Can digital communities do a better job of valuing and encouraging affective labour – the social and emotional work that makes collaboration possible?
I went to the Future Makespaces in Redistributed Manufacturing Symposium at V&A yesterday, which triggered Baader-Meinhof phenomenon around the idea of ‘affective labour’. Looking through the event’s hashtag I saw this article linked (via @freerange_inc (via @hautepop)) – Why I Am Not A Maker. The crux is that if we only value making and makers then we miss out a whole category of work; work that has a mostly emotional outcome, rather than a tangible physical output.

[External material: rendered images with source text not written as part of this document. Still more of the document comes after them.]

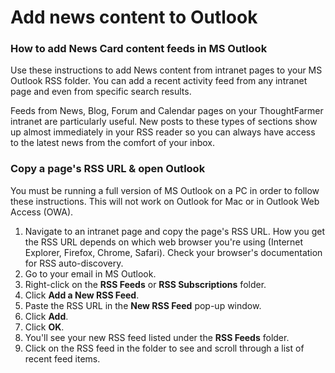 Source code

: # Add news content to Outlook



### How to add News Card content feeds in MS Outlook

Use these instructions to add News content from intranet pages to your MS Outlook RSS folder. You can add a recent activity feed from any intranet page and even from specific search results.  
   
Feeds from News, Blog, Forum and Calendar pages on your ThoughtFarmer intranet are particularly useful. New posts to these types of sections show up almost immediately in your RSS reader so you can always have access to the latest news from the comfort of your inbox.

### Copy a page's RSS URL & open Outlook

You must be running a full version of MS Outlook on a PC in order to follow these instructions. This will not work on Outlook for Mac or in Outlook Web Access \(OWA\).

1. Navigate to an intranet page and copy the page's RSS URL. How you get the RSS URL depends on which web browser you're using \(Internet Explorer, Firefox, Chrome, Safari\). Check your browser's documentation for RSS auto-discovery.
2. Go to your email in MS Outlook.
3. Right-click on the **RSS Feeds** or **RSS Subscriptions** folder.
4. Click **Add a New RSS Feed**.
5. Paste the RSS URL in the **New RSS Feed** pop-up window.
6. Click **Add**.
7. Click **OK**.
8. You'll see your new RSS feed listed under the **RSS Feeds** folder.
9. Click on the RSS feed in the folder to see and scroll through a list of recent feed items.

Further, the article suggests, emotional labour is disproportionately female, so women end up doing a category of work that is overlooked and undervalued. Computer programming is normally conceptualised as a kind of making, even though it does not produce a tangible artefact. This could simply be by association – making and coding are both widely conceptualised as male activities, so coding must be a kind of making.

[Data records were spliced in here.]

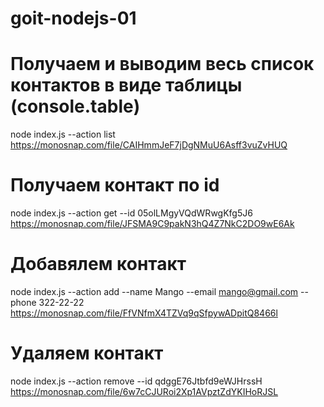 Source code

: # goit-nodejs-01

# Получаем и выводим весь список контактов в виде таблицы (console.table)

node index.js --action list
https://monosnap.com/file/CAIHmmJeF7jDgNMuU6Asff3vuZvHUQ

# Получаем контакт по id

node index.js --action get --id 05olLMgyVQdWRwgKfg5J6
https://monosnap.com/file/JFSMA9C9pakN3hQ4Z7NkC2DO9wE6Ak

# Добавялем контакт

node index.js --action add --name Mango --email mango@gmail.com --phone 322-22-22
https://monosnap.com/file/FfVNfmX4TZVq9qSfpywADpitQ8466l

# Удаляем контакт

node index.js --action remove --id qdggE76Jtbfd9eWJHrssH
https://monosnap.com/file/6w7cCJURoi2Xp1AVpztZdYKIHoRJSL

Which is a weird synchronicity. When I met David Rozas on Thursday to have a chat about his PhD he raised more or less exactly the same point. He’s at Surrey University’s sociology department looking at how open source software communities organise themselves. When people look at open source software communities, their research often assumes that the key work is technical, for example when they measure someone’s contribution by the number of lines of code they’ve written. (If you’re feeling nerdy David is using Activity Theory as a framework to describe non ‘community oriented’ measures of work – getting beyond the idea that work is characterised by writing code or documentation or creating any other digital commons.)

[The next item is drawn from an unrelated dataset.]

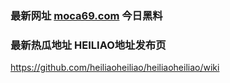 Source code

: ### 最新网址 [moca69.com](http://www.moca69.com/?heiliao) 今日黑料
### 最新热瓜地址 HEILIAO地址发布页

https://github.com/heiliaoheiliao/heiliaoheiliao/wiki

In his research on the Drupal community he’s come to suspect that ‘affective labour’ is critically important, alongside the technical work. Part of Drupal’s success may well be down to the culture of the community – ‘come for the code, stay for the community’ as their motto has it. Organising the (many) Drupal meetups that glue the community together and foster that culture is affective labour, and it could also be what’s made Drupal the most successful project in its category. Drupal has an extensive mentorship scheme that helps new members get involved – again, being a mentor is affective labour. Guess what?
This is a topic that has been discussed a great deal, also under the banner of invisible labour. Questions about what kinds of labour official statistics – like GDP – capture are obviously important. There is also the conceptual notion that when we post to Facebook we are actually doing unpaid labour, that social media is intrinsically exploitative through this mechanism. What struck me at the symposium was perhaps a less global and more concrete idea: that the user interfaces of collaborative websites ought to highlight and facilitate members’ social contributions to the community.
Perhaps collaborative websites should start measuring affective labour and making it more visible. How many meetups did someone organise, how much mentoring have they done? How often do they resolve a dispute? Could that be presented in the same way that github uses stars?At the same time, efforts to value affective labour needs to avoid being reductionist – ultimately it’s not about measurement, but the experience of the community members.
Wevolver and 3D Hubs, both really interesting companies that I hadn’t heard about before, presented at the symposium. They both face similar problems of running communities of makers that need to welcome people to the world of 3D printing. Open Desk face similar issues. Thinking about the ways affective labour functions could certainly enhance their ability to build strong communities, and working out what makes successful communities tick is only going to become more important as the web makes large scale and niche collaborative projects possible.